When the Chinese air force conducted a drill named “A Surprise Attack on Hong Kong” earlier this month, a helicopter crash caused 11 deaths, Hong Kong-based Information Center for Human Rights & Democracy reported on Oct. 30.
Soldiers in the Air Assault Brigade of South China Military Region took off from Chongzuo City of Guangxi Province on Oct. 11, launching a “surprise attack” on Xupu County of Hunan Province, located 500 miles away, being used to represent Hong Kong.
At 7:40 p.m., a Z-8G, China’s latest military transport helicopter, crashed into a mountain in Xupu County. All 11 people on board were killed, including 3 military officers and 8 soldiers. The officers were Lieutenant Colonel Wen Weibin, 37, Major Gong Dachuan, 33, and Lieutenant Luo Wei, 24—all three had participated in the military parade in Beijing on Oct. 1 to mark the 70th anniversary of the Communist Party’s takeover of China.
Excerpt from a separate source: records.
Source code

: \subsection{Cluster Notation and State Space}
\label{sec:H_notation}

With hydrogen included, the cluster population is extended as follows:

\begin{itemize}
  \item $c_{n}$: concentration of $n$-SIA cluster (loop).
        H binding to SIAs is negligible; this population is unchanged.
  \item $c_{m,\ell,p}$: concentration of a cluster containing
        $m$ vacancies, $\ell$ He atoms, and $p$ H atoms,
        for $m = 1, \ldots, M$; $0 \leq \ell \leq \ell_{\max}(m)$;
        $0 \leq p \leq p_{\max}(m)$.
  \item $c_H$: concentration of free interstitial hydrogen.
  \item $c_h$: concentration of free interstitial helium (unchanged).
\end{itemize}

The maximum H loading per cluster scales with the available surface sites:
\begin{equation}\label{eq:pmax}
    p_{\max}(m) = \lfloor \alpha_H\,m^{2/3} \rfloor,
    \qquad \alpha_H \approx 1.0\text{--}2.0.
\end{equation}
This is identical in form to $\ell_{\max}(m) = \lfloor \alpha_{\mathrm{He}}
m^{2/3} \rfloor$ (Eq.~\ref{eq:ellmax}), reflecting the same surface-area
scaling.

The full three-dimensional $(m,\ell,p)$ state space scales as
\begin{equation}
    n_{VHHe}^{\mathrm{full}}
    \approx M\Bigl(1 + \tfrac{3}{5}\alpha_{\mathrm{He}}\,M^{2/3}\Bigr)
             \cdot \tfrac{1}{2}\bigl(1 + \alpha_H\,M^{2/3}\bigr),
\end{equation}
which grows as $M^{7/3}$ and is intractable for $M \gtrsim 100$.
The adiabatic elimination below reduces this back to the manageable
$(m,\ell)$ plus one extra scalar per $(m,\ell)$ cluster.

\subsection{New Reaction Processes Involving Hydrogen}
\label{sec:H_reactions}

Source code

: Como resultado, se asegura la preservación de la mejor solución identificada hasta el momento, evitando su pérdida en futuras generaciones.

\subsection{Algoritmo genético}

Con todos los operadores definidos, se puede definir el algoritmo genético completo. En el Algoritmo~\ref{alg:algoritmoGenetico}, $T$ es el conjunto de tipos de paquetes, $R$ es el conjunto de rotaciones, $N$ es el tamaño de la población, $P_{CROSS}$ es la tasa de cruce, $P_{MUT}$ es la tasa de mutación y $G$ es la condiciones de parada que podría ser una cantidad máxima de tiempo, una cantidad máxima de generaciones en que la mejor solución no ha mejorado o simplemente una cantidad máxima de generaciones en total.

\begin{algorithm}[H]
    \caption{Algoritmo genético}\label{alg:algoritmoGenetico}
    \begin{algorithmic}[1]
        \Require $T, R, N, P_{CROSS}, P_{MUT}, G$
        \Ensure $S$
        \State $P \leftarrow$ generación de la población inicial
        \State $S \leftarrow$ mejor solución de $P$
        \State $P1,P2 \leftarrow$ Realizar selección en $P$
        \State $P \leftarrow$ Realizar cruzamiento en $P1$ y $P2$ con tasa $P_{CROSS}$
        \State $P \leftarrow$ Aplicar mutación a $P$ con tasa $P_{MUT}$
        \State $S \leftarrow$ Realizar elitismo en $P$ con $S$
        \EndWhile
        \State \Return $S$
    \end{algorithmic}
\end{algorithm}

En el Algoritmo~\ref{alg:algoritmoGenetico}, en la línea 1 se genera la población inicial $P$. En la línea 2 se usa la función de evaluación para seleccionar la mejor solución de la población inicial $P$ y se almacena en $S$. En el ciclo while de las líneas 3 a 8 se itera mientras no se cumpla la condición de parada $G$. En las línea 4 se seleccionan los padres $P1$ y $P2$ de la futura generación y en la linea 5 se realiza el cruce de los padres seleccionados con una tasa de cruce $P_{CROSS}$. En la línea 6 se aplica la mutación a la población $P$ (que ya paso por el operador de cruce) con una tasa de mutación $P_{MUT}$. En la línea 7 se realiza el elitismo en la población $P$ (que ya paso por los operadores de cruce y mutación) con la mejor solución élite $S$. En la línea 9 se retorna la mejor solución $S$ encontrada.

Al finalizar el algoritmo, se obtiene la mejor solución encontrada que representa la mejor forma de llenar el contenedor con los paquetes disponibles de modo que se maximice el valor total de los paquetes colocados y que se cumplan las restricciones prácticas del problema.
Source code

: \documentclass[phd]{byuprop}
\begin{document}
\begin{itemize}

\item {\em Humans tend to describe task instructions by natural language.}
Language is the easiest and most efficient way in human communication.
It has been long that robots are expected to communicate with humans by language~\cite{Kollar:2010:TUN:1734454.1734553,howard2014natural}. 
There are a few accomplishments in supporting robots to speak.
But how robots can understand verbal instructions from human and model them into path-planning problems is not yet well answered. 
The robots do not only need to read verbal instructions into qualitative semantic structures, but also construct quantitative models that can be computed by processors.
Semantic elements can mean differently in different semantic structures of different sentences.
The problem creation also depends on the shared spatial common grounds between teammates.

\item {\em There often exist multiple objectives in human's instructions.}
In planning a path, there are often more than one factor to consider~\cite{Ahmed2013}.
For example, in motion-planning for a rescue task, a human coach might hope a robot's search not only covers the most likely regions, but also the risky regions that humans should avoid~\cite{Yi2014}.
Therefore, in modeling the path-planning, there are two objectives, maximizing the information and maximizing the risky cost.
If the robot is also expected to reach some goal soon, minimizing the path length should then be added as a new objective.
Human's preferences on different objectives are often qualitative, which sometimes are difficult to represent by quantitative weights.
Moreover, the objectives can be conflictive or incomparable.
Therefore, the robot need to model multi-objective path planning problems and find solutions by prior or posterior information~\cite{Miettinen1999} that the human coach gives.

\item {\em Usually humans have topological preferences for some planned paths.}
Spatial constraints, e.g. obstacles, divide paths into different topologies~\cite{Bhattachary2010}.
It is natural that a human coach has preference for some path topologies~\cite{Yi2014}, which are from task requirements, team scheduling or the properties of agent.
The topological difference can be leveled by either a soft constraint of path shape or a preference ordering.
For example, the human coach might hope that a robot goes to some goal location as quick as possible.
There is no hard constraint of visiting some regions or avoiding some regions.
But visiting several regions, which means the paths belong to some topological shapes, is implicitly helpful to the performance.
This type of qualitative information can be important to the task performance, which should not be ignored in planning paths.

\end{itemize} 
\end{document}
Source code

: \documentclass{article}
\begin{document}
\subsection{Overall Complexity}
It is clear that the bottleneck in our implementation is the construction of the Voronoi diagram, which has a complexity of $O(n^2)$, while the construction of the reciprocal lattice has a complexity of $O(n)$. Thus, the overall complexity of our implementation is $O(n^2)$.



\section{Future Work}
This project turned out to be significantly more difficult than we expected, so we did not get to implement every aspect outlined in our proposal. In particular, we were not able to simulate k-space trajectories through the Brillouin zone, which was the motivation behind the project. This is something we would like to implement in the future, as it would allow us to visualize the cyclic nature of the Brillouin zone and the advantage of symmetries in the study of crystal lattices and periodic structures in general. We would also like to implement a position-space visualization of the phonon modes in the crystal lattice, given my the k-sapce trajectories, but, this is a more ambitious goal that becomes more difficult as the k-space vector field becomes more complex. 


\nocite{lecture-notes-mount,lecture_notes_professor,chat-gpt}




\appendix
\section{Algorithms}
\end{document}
Chinese state media reported the officers’ deaths 15 days later, on Oct. 26, and specifically mentioned that they had participated in the formation of the number “70” during the anniversary parade and praising them as martyrs. However, the media did not identify the eight soldiers who lost their lives in the crash, and omitted details about the purpose of the military drill and the model of the helicopter.
The day after the fatal crash, the same model of helicopter was the center of public attention when it made its debut at the Fifth China Helicopter Exposition in Tianjin. The Z-8G, the latest model of large transport helicopters, was presented as a major breakthrough in military technology development. The Chinese military claims it is an all-weather and all-terrain aircraft, capable of lifting 30 fully armed soldiers, and flying 620 miles in one trip.
However, a military expert told South China Morning Post on Oct. 28 that problems with engines and flight control systems were oftentimes the key reasons behind fatal aircraft accidents.
For instance, flight control system malfunction of J-15 fighter jets caused two crashes in April 2016, resulting in one death and one serious injury.
Col. Zha Xianwei, a top grade pilot and instructor, died on April 26 of this year when the CAIC Z-10 attack helicopter he was flying experienced mechanical failure. Zha would have been the leading pilot for the National Day military parade helicopter team if he were still alive.
In the past 60 years, more than 2,000 Chinese air force pilots have died in aviation accidents.